Overnight Lairs and Trees

You can either listen to the voice recording, or read the text below. Enjoy!

Finding a camping spot and preparing a camp to overnight in reasonable comfort and safety is a daily challenge in the wilderness. It starts with finding a suitable spot to make camp – towards late afternoon; not too early, so that it shortens the day by too much, yet in time to have the essential things done before dark. Juggling these two is every afternoon’s bit of stress.

Sometimes, one gets lucky, like this time. I had been driving through an unfriendly landscape with growth-stunted trees and scrawny shrubs all afternoon. I began to fret about where I would find a good spot. Then, with the sun barely a hand-breath above the horizon, the terrain began to change.

With about an hour to go before sunset, I spotted a large tree on the horizon. It turned out to be a camel thorn. Some misfortune had befallen it in its distant youth – most likely an elephant – and its trunk was split near the ground, so that it grew into three. But it had done well to overcome the setback. It had grown large, with a lovely leafy canopy. Two of the trunks stretched out far sideways, so that either would cover not only my living space in the camp, but also the vehicle. This is quite important. Everything that is out in the open will be soaked with dew the following morning.

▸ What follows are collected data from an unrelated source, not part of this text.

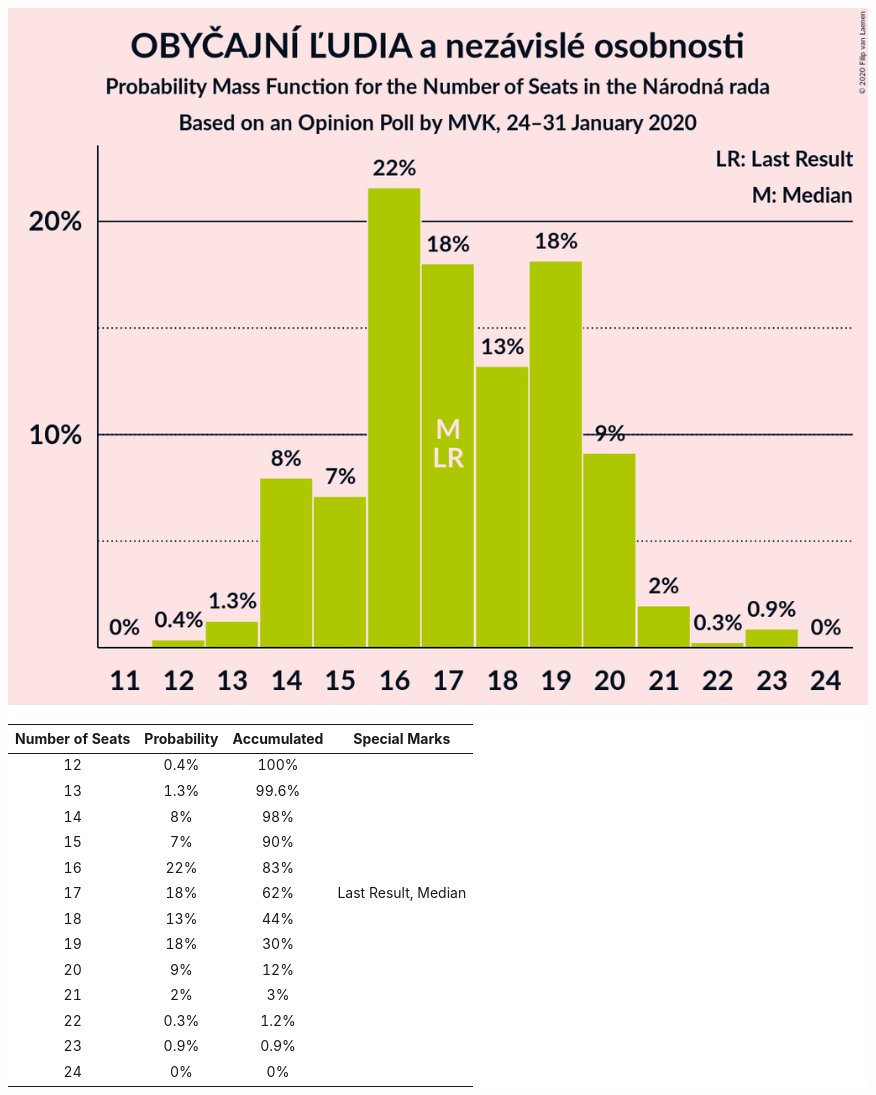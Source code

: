 ![Graph with seats probability mass function not yet produced](2020-01-31-MVK-seats-pmf-obyčajníľudiaanezávisléosobnosti.png "Seats Probability Mass Function")

| Number of Seats | Probability | Accumulated | Special Marks |
|:---------------:|:-----------:|:-----------:|:-------------:|
| 12 | 0.4% | 100% |  |
| 13 | 1.3% | 99.6% |  |
| 14 | 8% | 98% |  |
| 15 | 7% | 90% |  |
| 16 | 22% | 83% |  |
| 17 | 18% | 62% | Last Result, Median |
| 18 | 13% | 44% |  |
| 19 | 18% | 30% |  |
| 20 | 9% | 12% |  |
| 21 | 2% | 3% |  |
| 22 | 0.3% | 1.2% |  |
| 23 | 0.9% | 0.9% |  |
| 24 | 0% | 0% |  |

There was some open space close to the centre trunk, with a grove of grass that I could trod flat to form a mat in the space where I would be moving around.  On one side was a tangle of shrubbery that I could strengthen a little here and there with thorn branches to provide natural protection – or at least warning – against predators. On top of all that, there were suitable branches in just the right spot and at just the right distance apart to sling my hammock between them.

Such perfection lifted my mood after the depressing terrain and the wheel I had to change in the bake of the afternoon.  The tyre still had to be prized off the rim and the puncture repaired, but not tonight. For now, I was going to use the daylight I had left to complete some essential chores – clearing away the excess undergrowth and low hanging branches to make some space, gathering wood and getting the equipment that will be needed for the night to hand. Then a quick mini shower, and a relaxing hour or two, watching the sun set and the night creep up.

I sat sipping my wine and watching the dramatic death of the Kalahari day. I felt deeply content. It made me wonder about my state of mind while I was driving though that harsh landscape of stunted growth, and how it changed to buoyant once the landscape began to transform to woodland savannah with larger trees. Trees, like water, it seems to me, have a special attraction for us humans. We have a kind of arcane connection to both. When given the option, we tend to gravitate towards them.

I cannot know how correct the views of some are, that trees have feelings, can experience pain, can communicate in ways different from the fungal networks that connect them, are in a way sentient… What I do know, sitting under this splendid camel thorn, and others like it, is that they did not fail to make me feel welcome under generous crowns. It was as if, in the remote and ruthless wilderness, trees reached out to me, offering me a kind of anchor point; a kind of firm area from which to take on the perils of the land. They made me feel coddled, in a way. Somehow it felt like we had accepted each other. We had some kind of bond between us.